Could you give me some ideas as to types of music that are appropriate in the OPC worship service? What is the function of the choir in the OPC? Are solos appropriate in the service? Are choral responses appropriate? I guess what I am requesting is a guideline for music in the OPC.
There is a variety of opinion among OP churches on these questions. Some have choirs, others don't. Some have special music in their worship services, some do not. Perhaps I could do no better than to quote a paragraph from the Directory for Worship, Chapter 3, Paragraph 6, Page 140-141 in the 2000 edition of The Book of Church Order of the Orthodox Presbyterian Church:
"As it is the aim of public worship to glorify God, prayer and praise should predominate in congregational singing. Let every member of the church take part in this act of worship. It should be performed not merely with the lips but with the spirit and the understanding. Since the metrical versions of the Psalms are based upon the Word of God, they ought to be used frequently in public worship. Great care must be taken that all the materials of song are in perfect accord with the teaching of Holy Scripture. Let the tunes as well as the words be dignified and elevated. The stately rhythm of the choral is especially appropriate for public worship. No person shall take a special part in the musical service unless he is a professing Christian and adorns his profession with a godly walk."
(The male personal pronoun is not to be construed to exclude women.)
Choirs were used in the Old Testament worship of God and are therefore not forbidden, so choral responses reverently executed today are not forbidden. Similarly, special music is referred to and is therefore not forbidden.
Although a few Orthodox Presbyterian congregations sing only psalms (and do so without instrumental accompaniment), in almost all OPC churches both hymns and psalms with instrumental accompaniment are encouraged.
All that are found in both the original and revised Trinity Hymnal are acceptable as fulfilling requirements for both words and music for worship in songnot only for the congregation, but also for choirs or other forms of special music.
This does not mean that other hymnals may not be employed, though special scrutiny needs to be used both as to lyrics and tunes.
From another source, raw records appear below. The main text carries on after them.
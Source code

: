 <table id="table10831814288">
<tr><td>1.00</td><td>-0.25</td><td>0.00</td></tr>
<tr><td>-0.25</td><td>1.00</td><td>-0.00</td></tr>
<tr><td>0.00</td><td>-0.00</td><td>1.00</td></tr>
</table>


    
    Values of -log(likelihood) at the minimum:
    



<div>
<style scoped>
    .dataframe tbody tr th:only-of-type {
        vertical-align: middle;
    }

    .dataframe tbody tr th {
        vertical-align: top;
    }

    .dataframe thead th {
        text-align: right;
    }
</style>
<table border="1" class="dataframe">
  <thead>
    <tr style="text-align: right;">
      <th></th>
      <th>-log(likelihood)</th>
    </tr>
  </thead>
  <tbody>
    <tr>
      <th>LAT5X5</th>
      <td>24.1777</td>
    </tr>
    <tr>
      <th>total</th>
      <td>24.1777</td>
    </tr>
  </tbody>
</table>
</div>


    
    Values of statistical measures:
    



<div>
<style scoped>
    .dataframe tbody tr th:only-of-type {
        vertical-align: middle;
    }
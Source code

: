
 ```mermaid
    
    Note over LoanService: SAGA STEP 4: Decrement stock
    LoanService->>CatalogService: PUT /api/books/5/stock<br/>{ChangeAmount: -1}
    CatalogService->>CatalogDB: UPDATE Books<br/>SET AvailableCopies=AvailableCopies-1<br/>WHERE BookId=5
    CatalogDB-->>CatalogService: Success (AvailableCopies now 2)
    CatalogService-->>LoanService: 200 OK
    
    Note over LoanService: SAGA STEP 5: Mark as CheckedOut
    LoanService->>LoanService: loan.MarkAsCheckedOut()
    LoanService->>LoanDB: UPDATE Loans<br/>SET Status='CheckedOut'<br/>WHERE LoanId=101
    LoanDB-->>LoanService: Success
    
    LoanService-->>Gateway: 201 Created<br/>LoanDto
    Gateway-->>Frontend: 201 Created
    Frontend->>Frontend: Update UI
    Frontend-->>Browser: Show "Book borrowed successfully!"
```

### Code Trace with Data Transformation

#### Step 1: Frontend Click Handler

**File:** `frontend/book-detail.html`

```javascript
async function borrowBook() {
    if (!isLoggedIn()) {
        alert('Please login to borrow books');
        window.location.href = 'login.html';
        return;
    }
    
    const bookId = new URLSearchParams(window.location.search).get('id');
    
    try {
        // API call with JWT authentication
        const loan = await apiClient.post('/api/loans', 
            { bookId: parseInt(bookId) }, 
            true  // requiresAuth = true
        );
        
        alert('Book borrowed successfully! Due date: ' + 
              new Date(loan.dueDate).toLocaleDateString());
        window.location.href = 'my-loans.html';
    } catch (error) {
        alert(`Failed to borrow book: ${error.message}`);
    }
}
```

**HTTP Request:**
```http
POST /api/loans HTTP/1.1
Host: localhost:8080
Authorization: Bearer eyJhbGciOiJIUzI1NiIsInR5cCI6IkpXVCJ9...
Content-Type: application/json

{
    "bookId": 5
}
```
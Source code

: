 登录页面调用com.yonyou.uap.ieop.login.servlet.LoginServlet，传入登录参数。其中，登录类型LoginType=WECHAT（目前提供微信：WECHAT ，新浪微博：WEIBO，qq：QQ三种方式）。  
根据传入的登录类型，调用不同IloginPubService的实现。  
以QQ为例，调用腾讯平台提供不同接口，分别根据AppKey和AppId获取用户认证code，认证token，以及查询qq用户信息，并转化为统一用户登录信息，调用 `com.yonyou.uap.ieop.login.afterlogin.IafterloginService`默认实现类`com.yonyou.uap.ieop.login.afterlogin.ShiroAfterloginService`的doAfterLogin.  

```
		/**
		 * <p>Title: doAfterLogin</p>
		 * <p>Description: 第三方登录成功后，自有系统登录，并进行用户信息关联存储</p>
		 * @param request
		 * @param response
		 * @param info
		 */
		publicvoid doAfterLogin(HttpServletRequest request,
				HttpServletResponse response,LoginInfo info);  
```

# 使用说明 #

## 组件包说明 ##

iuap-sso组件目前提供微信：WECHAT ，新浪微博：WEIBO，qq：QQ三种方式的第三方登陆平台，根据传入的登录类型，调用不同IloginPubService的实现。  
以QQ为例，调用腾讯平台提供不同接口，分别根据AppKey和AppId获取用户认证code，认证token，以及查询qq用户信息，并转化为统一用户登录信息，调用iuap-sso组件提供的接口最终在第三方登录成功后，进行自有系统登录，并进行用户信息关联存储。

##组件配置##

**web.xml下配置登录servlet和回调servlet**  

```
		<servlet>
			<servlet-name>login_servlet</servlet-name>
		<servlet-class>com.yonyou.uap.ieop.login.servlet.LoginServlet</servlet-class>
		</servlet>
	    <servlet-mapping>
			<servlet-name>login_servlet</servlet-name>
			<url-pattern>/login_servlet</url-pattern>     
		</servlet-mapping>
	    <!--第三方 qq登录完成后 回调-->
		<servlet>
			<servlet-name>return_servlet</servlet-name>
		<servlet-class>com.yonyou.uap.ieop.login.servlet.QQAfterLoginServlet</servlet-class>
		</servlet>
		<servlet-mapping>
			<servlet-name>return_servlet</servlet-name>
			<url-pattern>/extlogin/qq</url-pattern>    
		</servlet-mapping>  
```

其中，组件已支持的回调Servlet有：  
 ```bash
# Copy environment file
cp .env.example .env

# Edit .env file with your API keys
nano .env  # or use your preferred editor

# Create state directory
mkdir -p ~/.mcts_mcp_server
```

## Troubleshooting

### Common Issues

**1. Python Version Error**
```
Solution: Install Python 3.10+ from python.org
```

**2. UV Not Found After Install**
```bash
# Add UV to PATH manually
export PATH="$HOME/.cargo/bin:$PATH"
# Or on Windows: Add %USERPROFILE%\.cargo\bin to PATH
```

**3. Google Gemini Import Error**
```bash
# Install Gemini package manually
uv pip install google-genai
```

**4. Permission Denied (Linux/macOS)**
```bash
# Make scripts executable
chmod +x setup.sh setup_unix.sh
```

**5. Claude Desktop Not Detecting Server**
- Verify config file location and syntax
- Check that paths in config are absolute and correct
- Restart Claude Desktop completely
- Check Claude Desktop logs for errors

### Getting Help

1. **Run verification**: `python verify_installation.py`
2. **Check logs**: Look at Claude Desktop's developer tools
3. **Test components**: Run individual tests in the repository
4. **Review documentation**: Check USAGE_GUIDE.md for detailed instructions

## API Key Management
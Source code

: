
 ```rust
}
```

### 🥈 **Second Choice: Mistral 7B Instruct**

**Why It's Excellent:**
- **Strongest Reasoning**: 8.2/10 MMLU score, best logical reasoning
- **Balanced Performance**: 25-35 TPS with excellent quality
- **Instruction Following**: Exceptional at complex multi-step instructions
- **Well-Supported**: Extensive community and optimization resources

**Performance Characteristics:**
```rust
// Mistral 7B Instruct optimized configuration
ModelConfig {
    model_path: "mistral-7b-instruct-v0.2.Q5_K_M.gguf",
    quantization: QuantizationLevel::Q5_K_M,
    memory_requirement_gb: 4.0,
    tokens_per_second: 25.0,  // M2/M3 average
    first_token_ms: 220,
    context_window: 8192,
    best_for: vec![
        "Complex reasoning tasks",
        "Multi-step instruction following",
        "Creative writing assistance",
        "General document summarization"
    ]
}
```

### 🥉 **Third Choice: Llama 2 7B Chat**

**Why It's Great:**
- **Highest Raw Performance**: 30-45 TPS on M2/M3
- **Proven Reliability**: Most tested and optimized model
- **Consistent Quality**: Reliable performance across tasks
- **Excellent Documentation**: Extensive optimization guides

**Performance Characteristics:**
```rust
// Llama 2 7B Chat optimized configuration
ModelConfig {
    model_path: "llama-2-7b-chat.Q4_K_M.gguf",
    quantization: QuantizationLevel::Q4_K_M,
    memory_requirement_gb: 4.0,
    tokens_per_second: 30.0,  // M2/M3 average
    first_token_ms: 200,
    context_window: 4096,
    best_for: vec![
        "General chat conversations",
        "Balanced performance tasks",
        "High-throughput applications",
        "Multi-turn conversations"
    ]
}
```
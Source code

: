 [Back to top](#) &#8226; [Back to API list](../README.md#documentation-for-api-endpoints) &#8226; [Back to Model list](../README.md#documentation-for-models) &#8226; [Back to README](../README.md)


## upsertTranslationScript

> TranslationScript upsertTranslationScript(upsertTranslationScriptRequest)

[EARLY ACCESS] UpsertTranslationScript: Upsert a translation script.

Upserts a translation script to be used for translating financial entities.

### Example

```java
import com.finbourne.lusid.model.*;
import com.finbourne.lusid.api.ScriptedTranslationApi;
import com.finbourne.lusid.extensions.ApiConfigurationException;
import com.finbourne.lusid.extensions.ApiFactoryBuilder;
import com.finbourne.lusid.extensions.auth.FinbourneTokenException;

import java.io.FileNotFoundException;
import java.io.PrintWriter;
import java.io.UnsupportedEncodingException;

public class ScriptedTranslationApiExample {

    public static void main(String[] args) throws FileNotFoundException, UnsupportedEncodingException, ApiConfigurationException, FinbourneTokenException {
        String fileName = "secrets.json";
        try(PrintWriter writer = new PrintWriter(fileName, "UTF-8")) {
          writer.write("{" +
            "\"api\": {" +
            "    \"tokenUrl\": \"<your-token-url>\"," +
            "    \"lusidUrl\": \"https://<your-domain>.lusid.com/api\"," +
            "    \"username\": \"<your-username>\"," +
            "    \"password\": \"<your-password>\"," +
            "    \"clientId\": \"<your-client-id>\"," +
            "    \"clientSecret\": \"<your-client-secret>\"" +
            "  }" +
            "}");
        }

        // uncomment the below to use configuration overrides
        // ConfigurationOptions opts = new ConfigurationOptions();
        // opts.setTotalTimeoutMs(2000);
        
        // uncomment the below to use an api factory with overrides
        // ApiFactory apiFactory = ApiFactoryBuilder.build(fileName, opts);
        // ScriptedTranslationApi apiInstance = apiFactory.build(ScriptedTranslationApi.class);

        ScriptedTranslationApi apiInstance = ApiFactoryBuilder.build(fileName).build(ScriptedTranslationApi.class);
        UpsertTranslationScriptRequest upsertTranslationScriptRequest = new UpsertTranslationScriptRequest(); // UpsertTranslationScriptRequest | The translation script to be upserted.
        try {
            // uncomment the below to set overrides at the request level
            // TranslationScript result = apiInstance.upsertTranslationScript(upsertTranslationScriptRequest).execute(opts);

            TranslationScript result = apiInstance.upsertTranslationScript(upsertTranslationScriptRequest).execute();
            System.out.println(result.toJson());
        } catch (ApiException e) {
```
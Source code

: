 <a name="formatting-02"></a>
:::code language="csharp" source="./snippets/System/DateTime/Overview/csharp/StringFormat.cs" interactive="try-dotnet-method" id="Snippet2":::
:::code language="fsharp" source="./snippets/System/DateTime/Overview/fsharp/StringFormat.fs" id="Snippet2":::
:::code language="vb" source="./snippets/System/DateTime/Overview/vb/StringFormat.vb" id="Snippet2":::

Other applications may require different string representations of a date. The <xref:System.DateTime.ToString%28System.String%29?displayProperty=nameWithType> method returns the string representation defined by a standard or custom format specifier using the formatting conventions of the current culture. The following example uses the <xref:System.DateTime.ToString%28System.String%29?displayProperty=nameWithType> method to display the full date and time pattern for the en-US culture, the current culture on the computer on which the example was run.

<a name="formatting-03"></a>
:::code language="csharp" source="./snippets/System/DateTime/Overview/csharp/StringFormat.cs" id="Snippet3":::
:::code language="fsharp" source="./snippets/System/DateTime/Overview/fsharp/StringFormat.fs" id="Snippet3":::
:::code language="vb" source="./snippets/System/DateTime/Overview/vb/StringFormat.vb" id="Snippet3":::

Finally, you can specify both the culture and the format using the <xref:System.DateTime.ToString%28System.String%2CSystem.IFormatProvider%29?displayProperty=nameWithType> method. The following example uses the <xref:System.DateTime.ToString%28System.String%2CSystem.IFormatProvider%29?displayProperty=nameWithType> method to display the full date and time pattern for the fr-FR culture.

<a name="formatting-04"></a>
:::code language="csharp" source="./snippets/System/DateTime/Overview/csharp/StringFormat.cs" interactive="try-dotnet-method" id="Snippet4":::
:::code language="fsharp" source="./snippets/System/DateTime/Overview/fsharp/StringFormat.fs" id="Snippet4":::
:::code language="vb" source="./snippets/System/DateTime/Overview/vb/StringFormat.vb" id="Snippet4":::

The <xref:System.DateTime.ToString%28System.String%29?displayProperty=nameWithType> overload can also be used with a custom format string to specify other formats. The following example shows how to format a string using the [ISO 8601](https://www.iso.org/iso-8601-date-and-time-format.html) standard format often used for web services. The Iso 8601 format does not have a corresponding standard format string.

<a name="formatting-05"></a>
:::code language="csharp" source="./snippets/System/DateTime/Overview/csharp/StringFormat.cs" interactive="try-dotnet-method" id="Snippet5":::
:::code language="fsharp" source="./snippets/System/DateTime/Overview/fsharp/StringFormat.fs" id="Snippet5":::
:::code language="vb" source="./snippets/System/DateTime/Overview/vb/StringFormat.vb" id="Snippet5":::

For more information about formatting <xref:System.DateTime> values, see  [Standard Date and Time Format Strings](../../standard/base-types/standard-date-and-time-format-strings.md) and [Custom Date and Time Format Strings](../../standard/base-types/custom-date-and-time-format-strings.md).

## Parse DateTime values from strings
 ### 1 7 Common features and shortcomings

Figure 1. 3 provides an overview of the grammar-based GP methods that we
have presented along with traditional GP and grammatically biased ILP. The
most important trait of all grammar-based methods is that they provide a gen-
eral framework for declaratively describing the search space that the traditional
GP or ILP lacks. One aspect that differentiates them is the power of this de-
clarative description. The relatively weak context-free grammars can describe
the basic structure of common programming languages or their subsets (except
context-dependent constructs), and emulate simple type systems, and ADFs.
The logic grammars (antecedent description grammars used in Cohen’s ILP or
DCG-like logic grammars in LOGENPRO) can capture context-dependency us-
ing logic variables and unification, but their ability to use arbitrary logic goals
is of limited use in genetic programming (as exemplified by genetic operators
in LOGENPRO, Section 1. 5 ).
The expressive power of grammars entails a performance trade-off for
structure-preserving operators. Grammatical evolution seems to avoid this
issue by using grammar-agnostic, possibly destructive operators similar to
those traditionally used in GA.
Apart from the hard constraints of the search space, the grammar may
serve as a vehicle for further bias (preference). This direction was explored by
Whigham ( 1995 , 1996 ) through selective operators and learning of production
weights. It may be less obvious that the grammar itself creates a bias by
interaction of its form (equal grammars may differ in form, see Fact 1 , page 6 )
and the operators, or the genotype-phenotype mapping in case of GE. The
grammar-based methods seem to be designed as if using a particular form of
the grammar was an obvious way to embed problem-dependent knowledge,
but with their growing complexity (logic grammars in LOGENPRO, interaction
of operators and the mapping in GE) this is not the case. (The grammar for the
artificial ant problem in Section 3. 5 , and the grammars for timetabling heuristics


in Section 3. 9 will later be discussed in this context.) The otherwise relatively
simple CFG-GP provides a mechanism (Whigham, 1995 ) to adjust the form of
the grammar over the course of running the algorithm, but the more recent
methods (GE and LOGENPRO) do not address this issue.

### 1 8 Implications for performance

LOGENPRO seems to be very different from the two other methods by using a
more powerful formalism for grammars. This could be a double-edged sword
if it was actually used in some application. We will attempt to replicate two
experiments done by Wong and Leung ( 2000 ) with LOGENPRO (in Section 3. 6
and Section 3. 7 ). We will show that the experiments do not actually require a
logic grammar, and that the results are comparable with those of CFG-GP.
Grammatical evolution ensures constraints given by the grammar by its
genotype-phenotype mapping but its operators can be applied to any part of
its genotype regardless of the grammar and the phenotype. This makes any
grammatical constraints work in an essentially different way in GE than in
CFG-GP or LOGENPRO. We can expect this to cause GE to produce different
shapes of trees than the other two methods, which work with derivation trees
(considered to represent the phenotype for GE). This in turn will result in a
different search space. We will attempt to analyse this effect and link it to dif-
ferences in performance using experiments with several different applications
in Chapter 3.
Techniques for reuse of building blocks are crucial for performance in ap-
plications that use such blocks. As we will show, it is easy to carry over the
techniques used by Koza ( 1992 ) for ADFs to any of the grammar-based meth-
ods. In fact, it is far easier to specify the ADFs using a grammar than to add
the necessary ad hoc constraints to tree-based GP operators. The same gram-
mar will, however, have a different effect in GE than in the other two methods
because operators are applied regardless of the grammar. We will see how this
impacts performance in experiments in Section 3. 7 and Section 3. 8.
So also shorter praise songs (including portions of Scripture set to music) require like scrutiny.
What it all boils down to is the exercise of judgment on what is and is not true to Scripture, as to words, and what is appropriate for the worship of God, as to music. The Session of your church should provide the guidelines of what music is appropriate for worship. If in doubt as to the suitability of certain musical renditions, the Session may be asked to render its approval. This does not imply, however, that those responsible for other than congregational singing must require individual approval for everything sung or played that is not in the Trinity Hymnal.
In the church where I worship, the Session has approved a number of Scripture Songs and other short songs of praise. Occasionally these are used in the public worship service or in non-worship meetings (prayer meetings, Bible studies, Sunday school, etc.).
Finally, I would suggest a few things to watch out for as, in my judgment, inappropriate. Some would disagree, but I mention them for what they're worth.
Beware of making a "performance" out of special music. Excessively loud accompaniment to a solo or other vocal combination "says" that the soloist is accompanying the accompaniment! I personally dislike professionally prepared taped accompaniment to solos. There is something artificial about most of themespecially the exotic orchestrations. A simple piano or organ accompaniment is far to be preferred.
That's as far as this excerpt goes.